Overall, this looks like a pretty successful tank. Algae is not too bad, considering that the tank gets 5 hours of direct sunlight each day! If the viewing position of the tank allows, you could put something to block the light on the sides that get the most sun. This actually produces more natural conditions, In a pond, sunlight in early morning and late afternoon is largely reflected off the surface of the water, and does not shine in through transparent sides, lol.

Please refresh my memory, do you have filtration or water circulation on this tank?


----------



## tonnakpil (Jul 29, 2013)

Michael said:


> Overall, this looks like a pretty successful tank. Algae is not too bad, considering that the tank gets 5 hours of direct sunlight each day! If the viewing position of the tank allows, you could put something to block the light on the sides that get the most sun. This actually produces more natural conditions, In a pond, sunlight in early morning and late afternoon is largely reflected off the surface of the water, and does not shine in through transparent sides, lol.
> 
> Please refresh my memory, do you have filtration or water circulation on this tank?

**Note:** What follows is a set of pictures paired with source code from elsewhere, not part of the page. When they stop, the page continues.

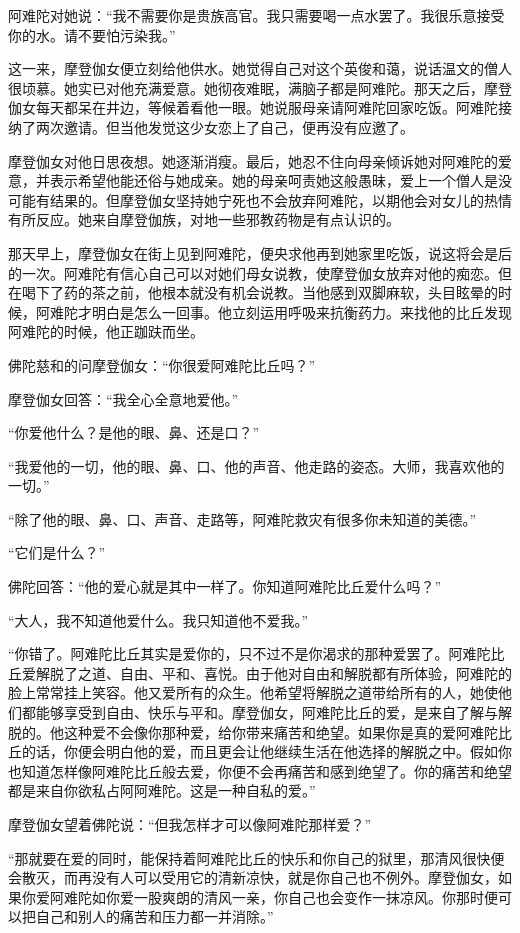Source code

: \documentclass[12pt,twoside,openany]{book}
\begin{document}
阿难陀对她说：“我不需要你是贵族高官。我只需要喝一点水罢了。我很乐意接受你的水。请不要怕污染我。”

这一来，摩登伽女便立刻给他供水。她觉得自己对这个英俊和蔼，说话温文的僧人很顷慕。她实已对他充满爱意。她彻夜难眠，满脑子都是阿难陀。那天之后，摩登伽女每天都呆在井边，等候着看他一眼。她说服母亲请阿难陀回家吃饭。阿难陀接纳了两次邀请。但当他发觉这少女恋上了自己，便再没有应邀了。

摩登伽女对他日思夜想。她逐渐消瘦。最后，她忍不住向母亲倾诉她对阿难陀的爱意，并表示希望他能还俗与她成亲。她的母亲呵责她这般愚昧，爱上一个僧人是没可能有结果的。但摩登伽女坚持她宁死也不会放弃阿难陀，以期他会对女儿的热情有所反应。她来自摩登伽族，对地一些邪教药物是有点认识的。

那天早上，摩登伽女在街上见到阿难陀，便央求他再到她家里吃饭，说这将会是后的一次。阿难陀有信心自己可以对她们母女说教，使摩登伽女放弃对他的痴恋。但在喝下了药的茶之前，他根本就没有机会说教。当他感到双脚麻软，头目眩晕的时候，阿难陀才明白是怎么一回事。他立刻运用呼吸来抗衡药力。来找他的比丘发现阿难陀的时候，他正跏趺而坐。

佛陀慈和的问摩登伽女：“你很爱阿难陀比丘吗？”

摩登伽女回答：“我全心全意地爱他。”

“你爱他什么？是他的眼、鼻、还是口？”

“我爱他的一切，他的眼、鼻、口、他的声音、他走路的姿态。大师，我喜欢他的一切。”

“除了他的眼、鼻、口、声音、走路等，阿难陀救灾有很多你未知道的美德。”

“它们是什么？”

佛陀回答：“他的爱心就是其中一样了。你知道阿难陀比丘爱什么吗？”

“大人，我不知道他爱什么。我只知道他不爱我。”

“你错了。阿难陀比丘其实是爱你的，只不过不是你渴求的那种爱罢了。阿难陀比丘爱解脱了之道、自由、平和、喜悦。由于他对自由和解脱都有所体验，阿难陀的脸上常常挂上笑容。他又爱所有的众生。他希望将解脱之道带给所有的人，她使他们都能够享受到自由、快乐与平和。摩登伽女，阿难陀比丘的爱，是来自了解与解脱的。他这种爱不会像你那种爱，给你带来痛苦和绝望。如果你是真的爱阿难陀比丘的话，你便会明白他的爱，而且更会让他继续生活在他选择的解脱之中。假如你也知道怎样像阿难陀比丘般去爱，你便不会再痛苦和感到绝望了。你的痛苦和绝望都是来自你欲私占阿阿难陀。这是一种自私的爱。”

摩登伽女望着佛陀说：“但我怎样才可以像阿难陀那样爱？”

“那就要在爱的同时，能保持着阿难陀比丘的快乐和你自己的狱里，那清风很快便会散灭，而再没有人可以受用它的清新凉快，就是你自己也不例外。摩登伽女，如果你爱阿难陀如你爱一股爽朗的清风一亲，你自己也会变作一抹凉风。你那时便可以把自己和别人的痛苦和压力都一并消除。”
\end{document}
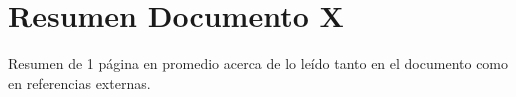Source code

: \section{Resumen Documento X}
Resumen de 1 página en promedio acerca de lo leído tanto en el documento como en referencias externas.
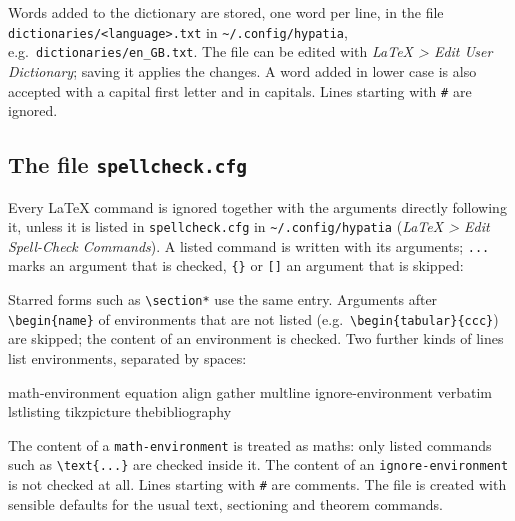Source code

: \documentclass[11pt]{article}
\newcommand{\menu}[1]{\textsf{\textit{#1}}}
\newcommand{\file}[1]{\texttt{#1}}
\newcommand{\cfgdir}{\texttt{\textasciitilde/.config/hypatia}}
\begin{document}
    Words added to the dictionary are stored, one word per line, in the file \file{dictionaries/<language>.txt} in \cfgdir, e.g.\ \file{dictionaries/en\_GB.txt}. The file can be edited with \menu{LaTeX > Edit User Dictionary}; saving it applies the changes. A word added in lower case is also accepted with a capital first letter and in capitals. Lines starting with \verb+#+ are ignored.

    \subsection{The file \file{spellcheck.cfg}}

    Every LaTeX command is ignored together with the arguments directly following it, unless it is listed in \file{spellcheck.cfg} in \cfgdir{} (\menu{LaTeX > Edit Spell-Check Commands}). A listed command is written with its arguments; \verb+...+ marks an argument that is checked, \verb+{}+ or \verb+[]+ an argument that is skipped:
    Starred forms such as \verb+\section*+ use the same entry. Arguments after \verb+\begin{name}+ of environments that are not listed (e.g.\ \verb+\begin{tabular}{ccc}+) are skipped; the content of an environment is checked. Two further kinds of lines list environments, separated by spaces:
    \begin{Code}
math-environment equation align gather multline
ignore-environment verbatim lstlisting tikzpicture thebibliography
    \end{Code}
    The content of a \verb+math-environment+ is treated as maths: only listed commands such as \verb+\text{...}+ are checked inside it. The content of an \verb+ignore-environment+ is not checked at all. Lines starting with \verb+#+ are comments. The file is created with sensible defaults for the usual text, sectioning and theorem commands.
\end{document}
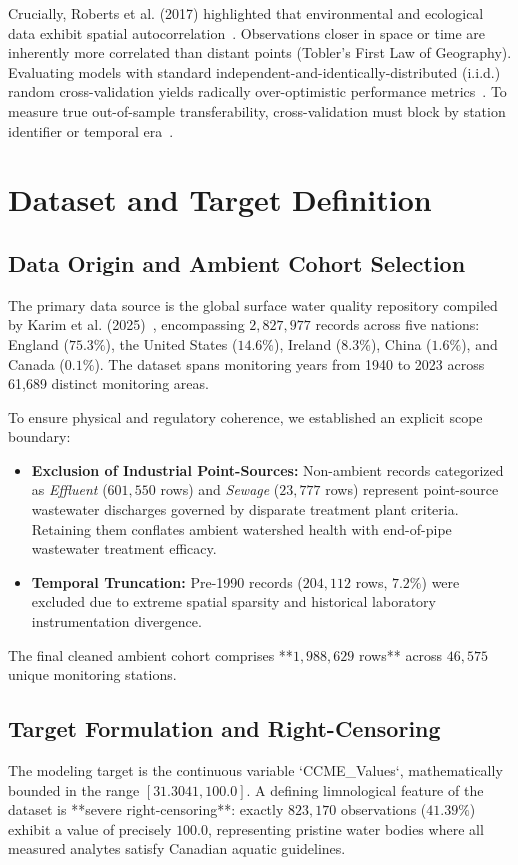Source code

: \documentclass[journal,10pt,twocolumn]{IEEEtran}
\begin{document}
Crucially, Roberts et al. (2017) highlighted that environmental and ecological data exhibit spatial autocorrelation~\cite{roberts2017cross}. Observations closer in space or time are inherently more correlated than distant points (Tobler's First Law of Geography). Evaluating models with standard independent-and-identically-distributed (i.i.d.) random cross-validation yields radically over-optimistic performance metrics~\cite{meyer2019importance, kaufman2012leakage}. To measure true out-of-sample transferability, cross-validation must block by station identifier or temporal era~\cite{roberts2017cross}.

\section{Dataset and Target Definition}
\subsection{Data Origin and Ambient Cohort Selection}
The primary data source is the global surface water quality repository compiled by Karim et al. (2025)~\cite{karim2025comprehensive}, encompassing $2,827,977$ records across five nations: England ($75.3\%$), the United States ($14.6\%$), Ireland ($8.3\%$), China ($1.6\%$), and Canada ($0.1\%$). The dataset spans monitoring years from 1940 to 2023 across 61,689 distinct monitoring areas.

To ensure physical and regulatory coherence, we established an explicit scope boundary:
\begin{itemize}
    \item \textbf{Exclusion of Industrial Point-Sources:} Non-ambient records categorized as \textit{Effluent} ($601,550$ rows) and \textit{Sewage} ($23,777$ rows) represent point-source wastewater discharges governed by disparate treatment plant criteria. Retaining them conflates ambient watershed health with end-of-pipe wastewater treatment efficacy.
    \item \textbf{Temporal Truncation:} Pre-1990 records ($204,112$ rows, $7.2\%$) were excluded due to extreme spatial sparsity and historical laboratory instrumentation divergence.
\end{itemize}
The final cleaned ambient cohort comprises **$1,988,629$ rows** across $46,575$ unique monitoring stations.

\subsection{Target Formulation and Right-Censoring}
The modeling target is the continuous variable `CCME_Values`, mathematically bounded in the range $[31.3041, 100.0]$. A defining limnological feature of the dataset is **severe right-censoring**: exactly $823,170$ observations ($41.39\%$) exhibit a value of precisely $100.0$, representing pristine water bodies where all measured analytes satisfy Canadian aquatic guidelines.
\end{document}
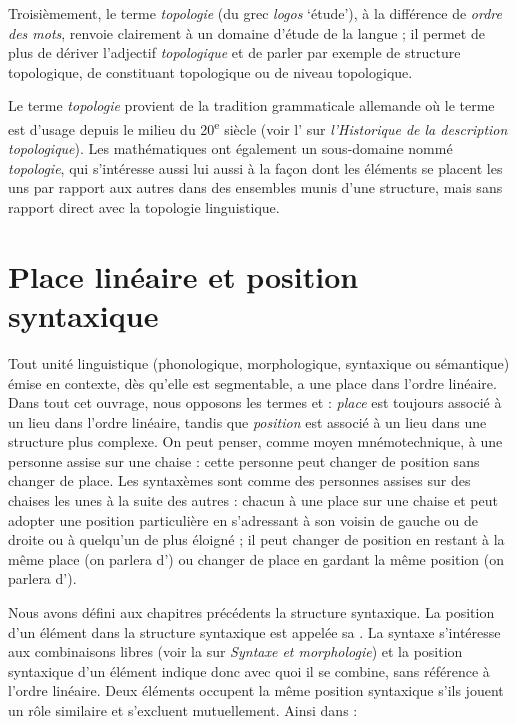 Troisièmement, le terme \textit{topologie} (du grec \textit{logos} ‘étude’), à la différence de \textit{ordre des mots}, renvoie clairement à un domaine d’étude de la langue ; il permet de plus de dériver l’adjectif \textit{topologique} et de parler par exemple de structure topologique, de constituant topologique ou de niveau topologique.

Le terme \textit{topologie} provient de la tradition grammaticale allemande où le terme est d’usage depuis le milieu du 20\textsuperscript{e} siècle (voir l' sur \textit{l’Historique de la description topologique}). Les mathématiques ont également un sous-domaine nommé \textit{topologie}, qui s'intéresse aussi lui aussi à la façon dont les éléments se placent les uns par rapport aux autres dans des ensembles munis d’une structure, mais sans rapport direct avec la topologie linguistique.

\section{Place linéaire et position syntaxique}\label{sec:3.5.3}

Tout unité linguistique (phonologique, morphologique, syntaxique ou sémantique) émise en contexte, dès qu’elle est segmentable, a une place dans l’ordre linéaire. Dans tout cet ouvrage, nous opposons les termes  et  : \textit{place} est toujours associé à un lieu dans l’ordre linéaire, tandis que \textit{position} est associé à un lieu dans une structure plus complexe. On peut penser, comme moyen mnémotechnique, à une personne assise sur une chaise : cette personne peut changer de position sans changer de place. Les syntaxèmes sont comme des personnes assises sur des chaises les unes à la suite des autres : chacun à une place sur une chaise et peut adopter une position particulière en s'adressant à son voisin de gauche ou de droite ou à quelqu'un de plus éloigné ; il peut changer de position en restant à la même place (on parlera d’) ou changer de place en gardant la même position (on parlera d’).

Nous avons défini aux chapitres précédents la structure syntaxique. La position d’un élément dans la structure syntaxique est appelée sa . La syntaxe s’intéresse aux combinaisons libres (voir la  sur \textit{Syntaxe et morphologie}) et la position syntaxique d’un élément indique donc avec quoi il se combine, sans référence à l’ordre linéaire. Deux éléments occupent la même position syntaxique s’ils jouent un rôle similaire et s’excluent mutuellement. Ainsi dans :

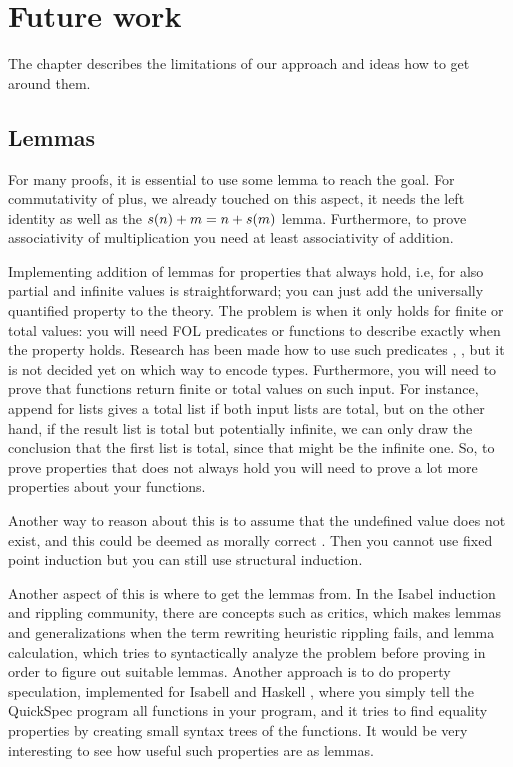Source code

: \chapter{Future work}
\label{ch:future}

The chapter describes the limitations of our approach and ideas how to
get around them.

\section{Lemmas}

For many proofs, it is essential to use some lemma to reach the
goal. For commutativity of plus, we already touched on this aspect, it
needs the left identity as well as the $s(n) + m = n + s(m)$
lemma. Furthermore, to prove associativity of multiplication you need
at least associativity of addition.

Implementing addition of lemmas for properties that always hold, i.e,
for also partial and infinite values is straightforward; you can just
add the universally quantified property to the theory. The problem is
when it only holds for finite or total values: you will need FOL
predicates or functions to describe exactly when the property
holds. Research has been made how to use such predicates
\cite{sortMonotonicity}, \cite{polyMonotonicity}, but it is not
decided yet on which way to encode types. Furthermore, you will need
to prove that functions return finite or total values on such
input. For instance, append for lists gives a total list if both input
lists are total, but on the other hand, if the result list is total
but potentially infinite, we can only draw the conclusion that the
first list is total, since that might be the infinite one. So, to
prove properties that does not always hold you will need to prove a
lot more properties about your functions.

Another way to reason about this is to assume that the undefined value
does not exist, and this could be deemed as morally correct
\cite{fastandloose}. Then you cannot use fixed point induction but you
can still use structural induction.

Another aspect of this is where to get the lemmas from. In the Isabel
induction and rippling community, there are concepts such as critics,
which makes lemmas and generalizations when the term rewriting
heuristic rippling fails, and lemma calculation, which tries to
syntactically analyze the problem before proving in order to figure
out suitable lemmas. Another approach is to do property speculation,
implemented for Isabell \cite{isacosy} and Haskell \cite{quickspec},
where you simply tell the QuickSpec program all functions in your
program, and it tries to find equality properties by creating small syntax
trees of the functions. It would be very interesting to see how useful
such properties are as lemmas.

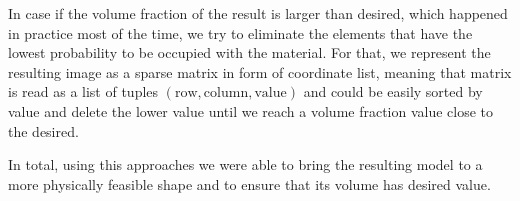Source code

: In case if the volume fraction of the result is larger than desired, which happened in practice most of the time, we try to eliminate the elements that have the lowest probability to be occupied with the material.
For that, we represent the resulting image as a sparse matrix in form of coordinate list, meaning that matrix is read as a list of tuples $(\mathrm{row},\mathrm{column},\mathrm{value})$ and could be easily sorted by value and delete the lower value until we reach a volume fraction value close to the desired.
\medskip

In total, using this approaches we were able to bring the resulting model to a more physically feasible shape and to ensure that its volume has desired value.
\medskip
{}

Thanks so much! I hope this success will last for at least a year. 

Lol! You're right Michael, I'll block the sides with something to keep the sun out.

No filtration nor water circulation in the tank. Also the water change that I did two days ago was the first time for this tank. I only do top-ups for evaporated water. Am I correct in assuming that I could get away with this because of the size of the tank? If so, in your opinion, do you think I could do the same thing with a 20 gallon tank and have the same result?


----------



## Michael (Jul 20, 2010)

A 20 gallon tank will be more stable, so I think it would actually be easier to do this with the larger tank. In the absence of filtration or circulation, more frequent water changes would be better. A 50% change every week or two is good. Since the tank is outdoors, this is simple: siphon or dip out the water, add the appropriate amount of water conditioner (de-chlorinator), and fill with the hose.

I've probably mentioned that I set up lots of "mini-ponds" during the summer here in Texas. Until now, I've used plastic tubs or other opaque containers, but this inspires me to get some old glass tanks for next summer!


----------



## tonnakpil (Jul 29, 2013)

Thanks so much, Michael. I'll include water changes in my weekend schedu

I read somewhere in the forums that there will come a time when a NPT will need minimal maintenance (in my case, water changes). Question is, when will this happen? 
What are the signs that the tank can sustain on its own? 
I'm glad that the tank inspired you. Cheers!


----------



## Michael (Jul 20, 2010)

Ton, I changed the title of the thread as you requested. Did you see the recent post about the outdoor discus tank from a member in Indonesia? Interesting topic!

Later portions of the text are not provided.